So, here's the deal. Ian and I will be married on the 28th of this month.
Whether I trip halfway down the aisle, or he stumbles while saying his vows.
Whether we actually get these silly invitations out or we're stuck with Facebook and phone calls.
Whether his family is feuding or not.
Whether my family even shows up.
Whether or not we can see the light at the end of the tunnel.
The sweet arms of Jesus are wide open for us no matter what trivial things come our way...and we still have hearts filled with love when the day is over anyway. So why worry anymore? I know, I know. It sounds easier than it is.
When the day is over, and when the weekend is over...when the weeks and months and days and years go by, when they are over...this party, this celebration doesn't even matter in the scheme of it all. All that matters is the covenant we are making with each other, under God.

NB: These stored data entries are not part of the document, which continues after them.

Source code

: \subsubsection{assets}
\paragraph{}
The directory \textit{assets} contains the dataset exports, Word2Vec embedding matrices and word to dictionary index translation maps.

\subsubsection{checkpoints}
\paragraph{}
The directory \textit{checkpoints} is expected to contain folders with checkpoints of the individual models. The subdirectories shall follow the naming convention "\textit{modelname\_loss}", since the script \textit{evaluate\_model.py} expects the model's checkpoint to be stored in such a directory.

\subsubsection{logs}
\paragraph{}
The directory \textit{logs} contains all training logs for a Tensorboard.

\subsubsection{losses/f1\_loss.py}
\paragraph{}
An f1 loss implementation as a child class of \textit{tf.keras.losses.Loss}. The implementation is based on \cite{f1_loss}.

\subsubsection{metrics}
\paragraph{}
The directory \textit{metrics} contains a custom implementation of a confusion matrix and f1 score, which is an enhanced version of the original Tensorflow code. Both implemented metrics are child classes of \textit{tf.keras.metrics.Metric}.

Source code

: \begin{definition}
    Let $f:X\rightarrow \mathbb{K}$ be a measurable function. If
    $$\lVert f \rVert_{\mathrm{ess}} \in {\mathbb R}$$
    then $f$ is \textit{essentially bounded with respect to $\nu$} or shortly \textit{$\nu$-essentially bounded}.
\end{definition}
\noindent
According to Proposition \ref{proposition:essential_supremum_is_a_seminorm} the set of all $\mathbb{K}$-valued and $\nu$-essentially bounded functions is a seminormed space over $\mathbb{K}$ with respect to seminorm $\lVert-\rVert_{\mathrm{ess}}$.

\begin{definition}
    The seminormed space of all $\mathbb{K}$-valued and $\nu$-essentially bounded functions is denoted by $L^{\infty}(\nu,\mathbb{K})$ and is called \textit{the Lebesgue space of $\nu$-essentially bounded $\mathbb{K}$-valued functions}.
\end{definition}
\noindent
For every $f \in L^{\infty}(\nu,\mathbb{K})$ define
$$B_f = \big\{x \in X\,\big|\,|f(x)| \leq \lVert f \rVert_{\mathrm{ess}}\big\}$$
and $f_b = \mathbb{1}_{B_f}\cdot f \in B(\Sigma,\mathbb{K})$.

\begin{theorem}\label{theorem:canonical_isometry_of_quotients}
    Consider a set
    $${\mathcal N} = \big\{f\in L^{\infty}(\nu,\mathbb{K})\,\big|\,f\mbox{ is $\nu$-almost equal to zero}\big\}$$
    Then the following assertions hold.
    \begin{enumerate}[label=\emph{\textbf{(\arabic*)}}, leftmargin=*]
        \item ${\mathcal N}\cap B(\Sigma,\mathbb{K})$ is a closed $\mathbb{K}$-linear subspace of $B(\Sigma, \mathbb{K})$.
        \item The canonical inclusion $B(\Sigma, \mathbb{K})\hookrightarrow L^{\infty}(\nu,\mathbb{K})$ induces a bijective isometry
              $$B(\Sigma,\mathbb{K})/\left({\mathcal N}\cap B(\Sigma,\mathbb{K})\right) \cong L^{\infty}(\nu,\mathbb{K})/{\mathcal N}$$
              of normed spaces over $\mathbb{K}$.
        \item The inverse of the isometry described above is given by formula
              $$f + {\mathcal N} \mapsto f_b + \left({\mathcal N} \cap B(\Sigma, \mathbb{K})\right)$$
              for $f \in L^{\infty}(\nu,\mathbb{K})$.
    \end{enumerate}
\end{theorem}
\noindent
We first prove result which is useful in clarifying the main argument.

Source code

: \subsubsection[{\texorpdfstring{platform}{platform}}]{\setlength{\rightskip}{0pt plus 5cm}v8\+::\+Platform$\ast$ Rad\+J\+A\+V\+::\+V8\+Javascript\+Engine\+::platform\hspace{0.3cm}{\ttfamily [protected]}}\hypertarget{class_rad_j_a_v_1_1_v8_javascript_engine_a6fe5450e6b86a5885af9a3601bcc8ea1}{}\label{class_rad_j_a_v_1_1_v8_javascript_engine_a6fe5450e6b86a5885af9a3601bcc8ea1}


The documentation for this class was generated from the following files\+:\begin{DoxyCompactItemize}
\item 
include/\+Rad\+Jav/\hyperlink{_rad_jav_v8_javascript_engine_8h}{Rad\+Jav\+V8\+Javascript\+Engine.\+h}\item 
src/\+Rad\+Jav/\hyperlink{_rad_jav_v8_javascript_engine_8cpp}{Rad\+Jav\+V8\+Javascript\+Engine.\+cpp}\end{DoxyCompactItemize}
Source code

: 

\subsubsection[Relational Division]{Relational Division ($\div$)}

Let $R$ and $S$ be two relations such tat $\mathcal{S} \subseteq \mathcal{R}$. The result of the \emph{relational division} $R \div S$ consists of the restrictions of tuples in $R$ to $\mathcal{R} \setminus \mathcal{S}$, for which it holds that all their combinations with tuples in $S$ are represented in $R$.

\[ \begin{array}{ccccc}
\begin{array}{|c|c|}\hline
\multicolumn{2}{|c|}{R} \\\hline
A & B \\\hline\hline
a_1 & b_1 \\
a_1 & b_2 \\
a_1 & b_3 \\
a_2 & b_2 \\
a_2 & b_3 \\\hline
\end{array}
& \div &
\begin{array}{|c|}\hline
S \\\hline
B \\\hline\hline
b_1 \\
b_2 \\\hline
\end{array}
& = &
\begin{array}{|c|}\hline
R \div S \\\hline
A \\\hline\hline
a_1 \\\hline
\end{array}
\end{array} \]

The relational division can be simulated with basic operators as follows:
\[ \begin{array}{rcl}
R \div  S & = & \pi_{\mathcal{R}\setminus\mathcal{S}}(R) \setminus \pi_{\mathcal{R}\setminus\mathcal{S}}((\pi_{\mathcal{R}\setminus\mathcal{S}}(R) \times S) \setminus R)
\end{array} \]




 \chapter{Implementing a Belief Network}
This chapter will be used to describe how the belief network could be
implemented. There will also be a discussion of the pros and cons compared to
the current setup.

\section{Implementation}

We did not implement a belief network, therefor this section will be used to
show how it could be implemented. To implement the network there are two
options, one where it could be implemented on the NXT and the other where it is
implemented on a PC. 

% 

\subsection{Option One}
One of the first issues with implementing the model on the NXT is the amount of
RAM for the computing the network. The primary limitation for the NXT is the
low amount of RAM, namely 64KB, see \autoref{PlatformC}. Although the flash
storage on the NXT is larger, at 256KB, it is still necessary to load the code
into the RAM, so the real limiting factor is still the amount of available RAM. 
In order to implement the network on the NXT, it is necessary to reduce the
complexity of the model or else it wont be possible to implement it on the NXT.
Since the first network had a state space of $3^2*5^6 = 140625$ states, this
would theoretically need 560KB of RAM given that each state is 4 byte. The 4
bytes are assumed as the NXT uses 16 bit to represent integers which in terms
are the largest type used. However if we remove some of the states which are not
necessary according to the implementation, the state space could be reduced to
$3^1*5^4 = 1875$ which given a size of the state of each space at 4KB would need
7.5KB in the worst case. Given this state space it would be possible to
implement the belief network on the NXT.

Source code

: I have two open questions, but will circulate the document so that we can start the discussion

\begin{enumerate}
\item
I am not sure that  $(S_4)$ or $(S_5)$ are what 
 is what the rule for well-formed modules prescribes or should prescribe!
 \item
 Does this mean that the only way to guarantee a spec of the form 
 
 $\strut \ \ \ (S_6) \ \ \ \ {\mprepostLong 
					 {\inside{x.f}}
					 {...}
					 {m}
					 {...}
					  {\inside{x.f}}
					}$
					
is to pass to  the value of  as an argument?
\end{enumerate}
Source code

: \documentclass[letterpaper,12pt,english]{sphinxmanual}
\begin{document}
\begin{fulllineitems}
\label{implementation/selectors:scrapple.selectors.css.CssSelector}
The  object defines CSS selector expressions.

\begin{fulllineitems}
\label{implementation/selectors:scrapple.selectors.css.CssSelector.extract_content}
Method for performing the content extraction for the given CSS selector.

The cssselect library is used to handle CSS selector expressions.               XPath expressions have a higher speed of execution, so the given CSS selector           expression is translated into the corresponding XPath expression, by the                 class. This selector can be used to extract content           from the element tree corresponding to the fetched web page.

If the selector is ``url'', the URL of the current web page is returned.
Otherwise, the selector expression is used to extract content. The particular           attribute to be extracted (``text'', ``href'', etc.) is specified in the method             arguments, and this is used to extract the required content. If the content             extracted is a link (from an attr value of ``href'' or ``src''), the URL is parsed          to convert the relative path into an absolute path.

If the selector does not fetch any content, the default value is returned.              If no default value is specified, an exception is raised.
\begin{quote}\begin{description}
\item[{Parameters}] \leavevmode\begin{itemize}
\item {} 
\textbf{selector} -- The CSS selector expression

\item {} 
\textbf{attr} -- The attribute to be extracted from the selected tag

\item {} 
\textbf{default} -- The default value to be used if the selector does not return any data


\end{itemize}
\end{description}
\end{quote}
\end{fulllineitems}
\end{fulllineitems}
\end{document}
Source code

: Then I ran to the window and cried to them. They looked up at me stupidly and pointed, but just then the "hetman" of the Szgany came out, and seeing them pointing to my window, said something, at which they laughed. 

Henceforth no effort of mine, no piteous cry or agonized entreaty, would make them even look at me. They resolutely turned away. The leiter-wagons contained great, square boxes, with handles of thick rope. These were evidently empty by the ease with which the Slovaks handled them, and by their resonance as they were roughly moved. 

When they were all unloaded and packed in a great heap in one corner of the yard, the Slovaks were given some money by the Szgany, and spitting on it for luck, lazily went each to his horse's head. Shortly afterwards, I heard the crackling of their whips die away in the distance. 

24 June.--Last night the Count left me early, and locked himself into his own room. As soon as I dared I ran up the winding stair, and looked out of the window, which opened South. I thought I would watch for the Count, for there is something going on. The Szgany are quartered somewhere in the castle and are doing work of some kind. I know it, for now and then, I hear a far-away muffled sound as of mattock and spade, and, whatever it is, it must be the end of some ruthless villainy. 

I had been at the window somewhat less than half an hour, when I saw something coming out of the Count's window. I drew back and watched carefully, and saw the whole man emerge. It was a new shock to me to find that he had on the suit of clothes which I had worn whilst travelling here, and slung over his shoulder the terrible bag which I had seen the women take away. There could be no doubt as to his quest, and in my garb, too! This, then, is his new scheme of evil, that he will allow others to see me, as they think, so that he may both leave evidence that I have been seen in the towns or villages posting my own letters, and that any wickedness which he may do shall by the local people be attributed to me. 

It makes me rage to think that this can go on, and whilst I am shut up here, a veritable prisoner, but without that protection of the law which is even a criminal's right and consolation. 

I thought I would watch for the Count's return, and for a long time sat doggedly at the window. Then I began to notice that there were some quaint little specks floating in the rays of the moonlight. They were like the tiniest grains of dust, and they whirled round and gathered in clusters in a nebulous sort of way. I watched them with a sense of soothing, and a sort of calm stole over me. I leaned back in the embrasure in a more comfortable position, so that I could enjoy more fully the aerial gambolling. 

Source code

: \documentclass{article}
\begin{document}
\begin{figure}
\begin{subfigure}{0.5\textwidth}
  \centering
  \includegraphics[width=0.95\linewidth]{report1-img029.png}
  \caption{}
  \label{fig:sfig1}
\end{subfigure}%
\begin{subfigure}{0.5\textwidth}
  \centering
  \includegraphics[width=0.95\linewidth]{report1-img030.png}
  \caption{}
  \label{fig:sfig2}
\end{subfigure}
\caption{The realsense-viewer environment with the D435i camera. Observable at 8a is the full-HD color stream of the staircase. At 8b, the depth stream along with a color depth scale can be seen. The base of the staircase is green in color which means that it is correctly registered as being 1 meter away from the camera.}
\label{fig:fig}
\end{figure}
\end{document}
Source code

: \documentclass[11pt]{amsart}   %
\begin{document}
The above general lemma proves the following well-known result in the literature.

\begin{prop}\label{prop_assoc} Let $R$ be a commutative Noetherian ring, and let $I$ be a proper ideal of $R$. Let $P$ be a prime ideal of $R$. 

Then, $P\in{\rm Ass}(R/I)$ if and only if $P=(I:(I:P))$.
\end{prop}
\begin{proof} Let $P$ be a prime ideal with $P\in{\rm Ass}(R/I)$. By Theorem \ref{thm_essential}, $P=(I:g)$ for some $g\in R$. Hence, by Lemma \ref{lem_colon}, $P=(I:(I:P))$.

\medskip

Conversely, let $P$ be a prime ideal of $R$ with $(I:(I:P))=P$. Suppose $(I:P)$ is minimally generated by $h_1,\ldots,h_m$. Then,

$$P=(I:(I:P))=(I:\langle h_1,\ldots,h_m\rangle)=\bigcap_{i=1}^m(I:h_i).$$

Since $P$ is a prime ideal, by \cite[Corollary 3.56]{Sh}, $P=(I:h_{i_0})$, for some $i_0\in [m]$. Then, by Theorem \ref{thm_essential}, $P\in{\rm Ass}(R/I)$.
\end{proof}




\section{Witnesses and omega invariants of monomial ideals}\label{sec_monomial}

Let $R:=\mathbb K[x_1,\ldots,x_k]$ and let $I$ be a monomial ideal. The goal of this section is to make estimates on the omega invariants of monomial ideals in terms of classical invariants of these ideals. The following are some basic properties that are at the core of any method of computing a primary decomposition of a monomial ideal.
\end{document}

What else and who else matters without God, and without our commitment and love for Him and each other?
Who is going to wipe my tears when I cry or pick me up after I slip (ungracefully, might I add) on the icy porch stairs and still tell me I'm beautiful? When I'm forgetful and leave the refrigerator door open, or leave my phone on the hood of the car when it's storming outside; when I put a red shirt in the laundry with all of his socks and turn them pink; even when I forget dinner, or worse, I burn his dinner; who is going to forgive me and tell me it's all okay?